You can simply multiply that sum by 100 or 1000 and ask yourself how would you react if the same happened to you. In this order:

1) you buy several Pepsi

2) you discover you won 40 million

3) you discover everyone else won 40 million

4) it is explained to you that there was a mistake and you can get 100 dollars as a refund.

5) you start burning cars and throwing bombs together with all the others because each really really wants his 40 million.

Do you think you would go from 4 to 5? Do you think your society would work if it contained a large percentage of people who would go from 4 to 5? That's what I was trying to point out.


No you can't multiply it by a number and say it's comparable...

If I don't win 40 million, I'll still have a warm apartment, a well paid job, a car, electronic toys, and a vague plan of a leisure trip to Iceland after this whole pandemic blows over. Once in a while I'll say "Fuck, at one point I thought I was a multi-millionaire, but it was a mistake!", and I'd be able to distract myself by, I don't know, playing Xbox or going out drinking overpriced cocktails with friends.

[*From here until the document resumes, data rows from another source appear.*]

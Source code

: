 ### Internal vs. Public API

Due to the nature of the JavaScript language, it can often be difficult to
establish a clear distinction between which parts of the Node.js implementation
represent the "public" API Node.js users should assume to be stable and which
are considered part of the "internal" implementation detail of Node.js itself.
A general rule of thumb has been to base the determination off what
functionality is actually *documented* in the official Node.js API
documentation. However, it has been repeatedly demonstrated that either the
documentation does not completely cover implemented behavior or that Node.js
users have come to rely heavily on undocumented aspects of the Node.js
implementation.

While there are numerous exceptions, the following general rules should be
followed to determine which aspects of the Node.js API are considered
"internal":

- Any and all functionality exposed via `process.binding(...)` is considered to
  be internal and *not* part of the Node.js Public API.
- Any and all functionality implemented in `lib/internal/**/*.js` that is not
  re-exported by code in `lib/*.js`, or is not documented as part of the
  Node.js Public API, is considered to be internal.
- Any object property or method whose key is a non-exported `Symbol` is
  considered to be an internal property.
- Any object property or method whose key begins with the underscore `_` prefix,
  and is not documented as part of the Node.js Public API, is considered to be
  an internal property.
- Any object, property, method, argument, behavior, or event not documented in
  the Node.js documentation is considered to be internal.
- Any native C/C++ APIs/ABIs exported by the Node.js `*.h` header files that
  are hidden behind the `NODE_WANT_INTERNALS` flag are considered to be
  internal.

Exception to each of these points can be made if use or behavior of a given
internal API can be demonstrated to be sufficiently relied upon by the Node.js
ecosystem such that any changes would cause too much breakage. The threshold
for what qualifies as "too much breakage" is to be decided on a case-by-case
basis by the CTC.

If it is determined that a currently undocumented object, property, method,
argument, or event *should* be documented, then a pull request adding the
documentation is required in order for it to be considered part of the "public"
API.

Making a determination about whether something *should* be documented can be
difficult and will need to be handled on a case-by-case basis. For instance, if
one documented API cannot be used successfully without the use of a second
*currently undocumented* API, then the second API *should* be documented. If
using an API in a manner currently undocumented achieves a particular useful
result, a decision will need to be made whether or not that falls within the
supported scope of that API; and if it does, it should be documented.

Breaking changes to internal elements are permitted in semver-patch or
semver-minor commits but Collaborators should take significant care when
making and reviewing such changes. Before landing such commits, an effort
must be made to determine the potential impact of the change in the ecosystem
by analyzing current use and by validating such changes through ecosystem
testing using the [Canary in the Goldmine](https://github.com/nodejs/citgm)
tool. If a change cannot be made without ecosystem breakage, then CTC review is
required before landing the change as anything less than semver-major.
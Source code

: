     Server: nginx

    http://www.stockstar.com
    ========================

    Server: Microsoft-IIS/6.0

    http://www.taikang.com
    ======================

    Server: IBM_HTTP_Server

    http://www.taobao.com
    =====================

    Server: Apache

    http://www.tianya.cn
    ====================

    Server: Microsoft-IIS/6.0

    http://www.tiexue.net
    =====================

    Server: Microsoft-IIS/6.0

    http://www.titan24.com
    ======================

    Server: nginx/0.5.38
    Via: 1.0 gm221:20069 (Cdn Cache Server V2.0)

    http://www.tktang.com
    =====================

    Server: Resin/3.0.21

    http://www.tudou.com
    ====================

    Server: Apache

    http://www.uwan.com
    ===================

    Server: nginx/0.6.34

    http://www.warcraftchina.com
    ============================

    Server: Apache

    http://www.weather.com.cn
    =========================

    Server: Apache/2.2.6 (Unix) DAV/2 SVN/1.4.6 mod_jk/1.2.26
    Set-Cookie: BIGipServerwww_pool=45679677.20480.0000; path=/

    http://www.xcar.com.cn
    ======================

Meanwhile a lot of the Filipinos probably thought they'd get to no longer live in a cardboard box in a slum, no longer wear ratty clothes, worrying about work and food... And we don't know how many rioted, presumably many cried quietly after having their dreams quashed..


Yeah, ok. So what did they want? Pepsi Cola paying $40k to every person in the country? Really?


I'm sorry they weren't all clear-headed zen monks who could accept the loss of their presumed liberation from poverty (in some minds maybe even a return to poverty?) without releasing any anger.

If only the whole world was like you right, I'd bet it'd be an easier to place to govern, right?


There is no way to make them happy. Pepsi clearly didn't have $32B. The only conclusion you can make from this situation is that these people clearly didn't want to be happy.